Fixed income markets were challenged in March by higher interest rates. Rates moved up during the month but more so for bonds with shorter maturities, thereby flattening the yield curve. The yield on the benchmark 10-year Treasury increased 4 basis points to 2.40% during the month. Interestingly, the yield on the 10-year Treasury was 2.60% the day before the fed’s announcement of an increase in the fed funds target range. The Barclays Aggregate Bond Index decreased by 0.05% for the month. Treasuries (-0.05%) held up better than investment grade (-0.23%) and high yield bonds (-0.22%). Municipals increased 0.22% during the month.
U.S. stocks posted modest gains in March, but the ongoing rally was uneven from a style standpoint. There was little difference between large and small cap stocks, but growth stocks soundly outperformed value stocks with the former increasing and the latter declining in value. Developed international and emerging market stocks generated solid returns and outperformed domestic stocks.
FIXED INCOME MARKETS
Interest rates moved up across the yield curve with the largest move taking place in bonds with shorter maturities.

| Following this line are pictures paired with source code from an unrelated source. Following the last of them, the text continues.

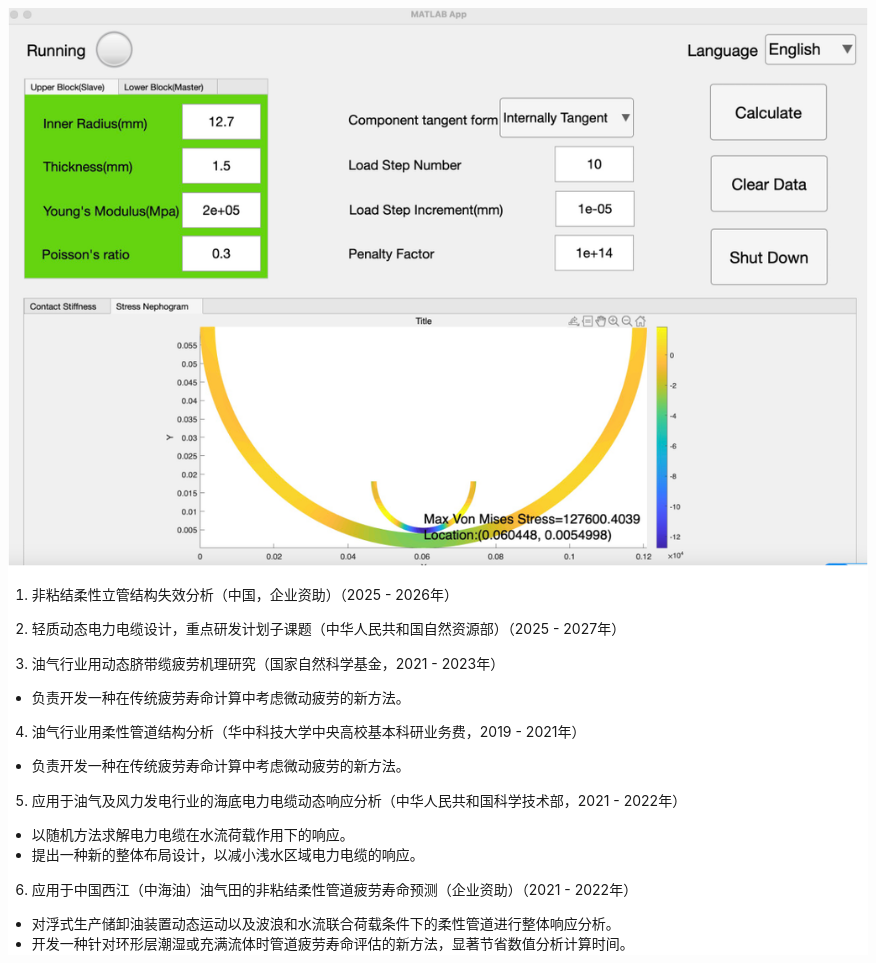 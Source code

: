 <div class='paper-box'><div class='paper-box-image'><div><div class="badge"></div><img src='images/HUST.jpg' alt="sym" width="100%"></div></div>
<div class='paper-box-text' markdown="1">


1. 非粘结柔性立管结构失效分析（中国，企业资助）（2025 - 2026年）

2. 轻质动态电力电缆设计，重点研发计划子课题（中华人民共和国自然资源部）（2025 - 2027年）

3. 油气行业用动态脐带缆疲劳机理研究（国家自然科学基金，2021 - 2023年）
- 负责开发一种在传统疲劳寿命计算中考虑微动疲劳的新方法。

4. 油气行业用柔性管道结构分析（华中科技大学中央高校基本科研业务费，2019 - 2021年）
- 负责开发一种在传统疲劳寿命计算中考虑微动疲劳的新方法。

5. 应用于油气及风力发电行业的海底电力电缆动态响应分析（中华人民共和国科学技术部，2021 - 2022年）
- 以随机方法求解电力电缆在水流荷载作用下的响应。
- 提出一种新的整体布局设计，以减小浅水区域电力电缆的响应。

6. 应用于中国西江（中海油）油气田的非粘结柔性管道疲劳寿命预测（企业资助）（2021 - 2022年）
- 对浮式生产储卸油装置动态运动以及波浪和水流联合荷载条件下的柔性管道进行整体响应分析。
- 开发一种针对环形层潮湿或充满流体时管道疲劳寿命评估的新方法，显著节省数值分析计算时间。 

</div>
</div>

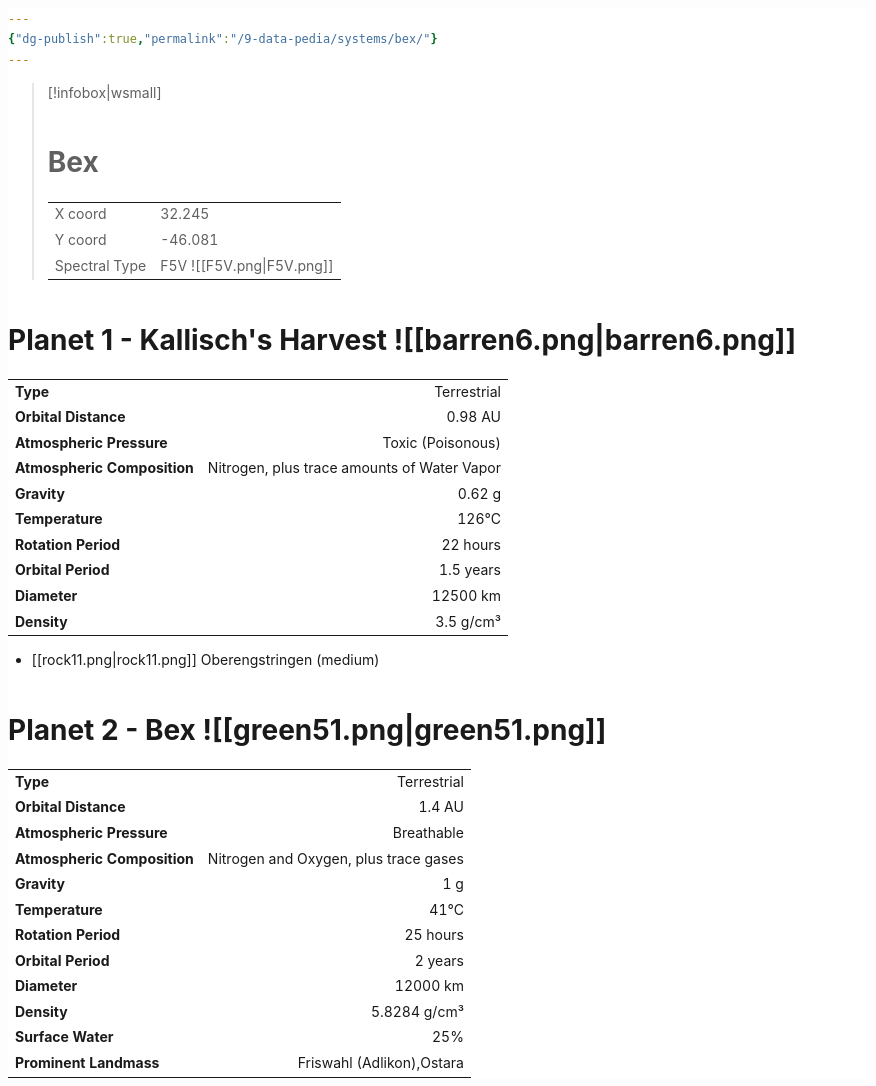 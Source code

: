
 ```yaml
---
{"dg-publish":true,"permalink":"/9-data-pedia/systems/bex/"}
---
```


> [!infobox|wsmall]
> # Bex
> | | |
> | - | - |
> | X coord | 32.245 |
> | Y coord| -46.081 |
> | Spectral Type | F5V ![[F5V.png\|F5V.png]] |

# Planet 1 - Kallisch's Harvest ![[barren6.png\|barren6.png]]
|                             |                           |
| --------------------------- | -------------------------:|
| **Type**                    |             Terrestrial |
| **Orbital Distance**        |   0.98 AU |
| **Atmospheric Pressure**    |       Toxic (Poisonous) |
| **Atmospheric Composition** |      Nitrogen, plus trace amounts of Water Vapor |
| **Gravity**                 |        0.62 g |
| **Temperature**             |    126°C |
| **Rotation Period**         |  22 hours |
| **Orbital Period** | 1.5 years |
| **Diameter**                |      12500 km | 
| **Density**                 |    3.5 g/cm³ |



- [[rock11.png\|rock11.png]] Oberengstringen (medium)

# Planet 2 - Bex ![[green51.png\|green51.png]]
|                             |                           |
| --------------------------- | -------------------------:|
| **Type**                    |             Terrestrial |
| **Orbital Distance**        |   1.4 AU |
| **Atmospheric Pressure**    |       Breathable |
| **Atmospheric Composition** |      Nitrogen and Oxygen, plus trace gases |
| **Gravity**                 |        1 g |
| **Temperature**             |    41°C |
| **Rotation Period**         |  25 hours |
| **Orbital Period** | 2 years |
| **Diameter**                |      12000 km | 
| **Density**                 |    5.8284 g/cm³ |
| **Surface Water**           |           25% | 
| **Prominent Landmass**      |         Friswahl (Adlikon),Ostara |  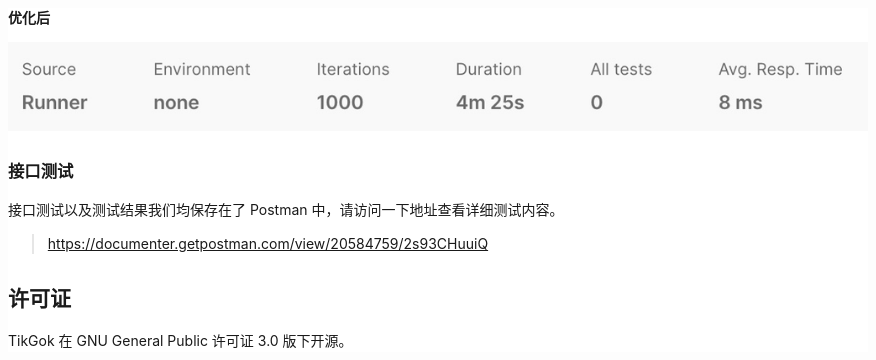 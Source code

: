 **优化后**

![img](./img/pressure_test1.jpg)

### 接口测试

接口测试以及测试结果我们均保存在了 Postman 中，请访问一下地址查看详细测试内容。

> https://documenter.getpostman.com/view/20584759/2s93CHuuiQ

## 许可证

TikGok 在 GNU General Public 许可证 3.0 版下开源。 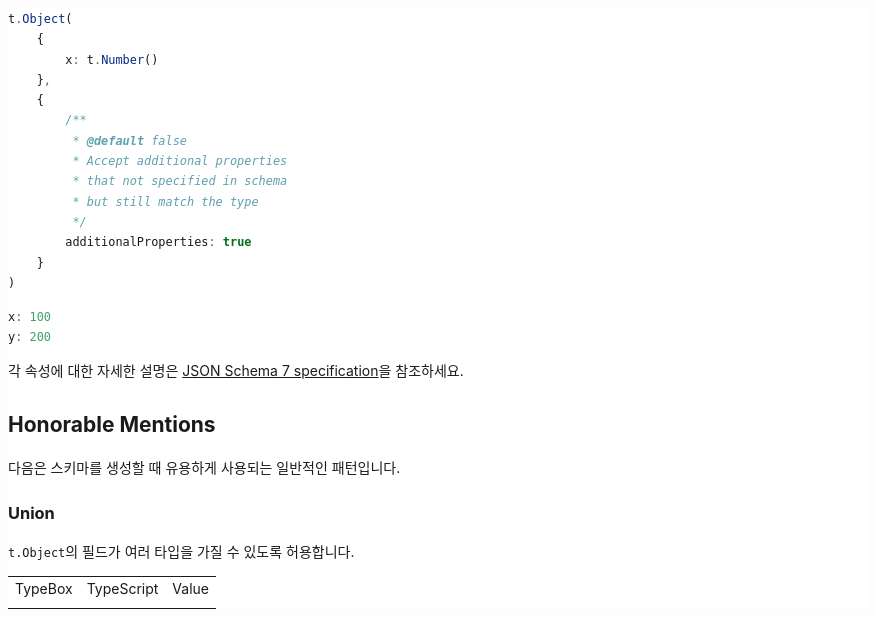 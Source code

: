 <tr>
<td>

```typescript
t.Object(
    {
        x: t.Number()
    },
    {
        /**
         * @default false
         * Accept additional properties
         * that not specified in schema
         * but still match the type
         */
        additionalProperties: true
    }
)
```

</td>
<td>

```typescript
x: 100
y: 200
```

</td>
</tr>
</tbody>
</table>

각 속성에 대한 자세한 설명은 [JSON Schema 7 specification](https://json-schema.org/draft/2020-12/json-schema-validation)을 참조하세요.

## Honorable Mentions

다음은 스키마를 생성할 때 유용하게 사용되는 일반적인 패턴입니다.

### Union

`t.Object`의 필드가 여러 타입을 가질 수 있도록 허용합니다.

<table class="md-table">
<tbody>
<tr>
<td>TypeBox</td>
<td>TypeScript</td>
<td>Value</td>
</tr>

<tr>
<td>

The yield on the 10-year Treasury increased four basis points in March to 2.40%. The Barclays Aggregate Bond Index, Treasuries, investment grade corporates and high yield bonds all posted negative returns. Municipal bonds bucked the trend and increased slightly during the month.
The economy continues to exhibit growth. As expected, the Federal Open Market Committee raised the federal funds rate by ¼% to a target range of ¾ to 1%. The labor market continued to improve. For the second consecutive month, over 200,000 new jobs were added to the economy, a feat last accomplished in June and July of last year. Unemployment ticked down slightly to 4.7%. Consumer confidence soared to its highest level since December 2000. Housing was mixed, with starts, new home sales, and house prices all increasing from the prior month, while existing home sales and permits softened. The ISM Manufacturing and Non-Manufacturing indices signaled improving business conditions. All eyes are focused on Washington to gauge the future of the new administration’s core economic initiatives — namely healthcare reform, tax reductions, regulatory reform, and the repatriation of offshore money.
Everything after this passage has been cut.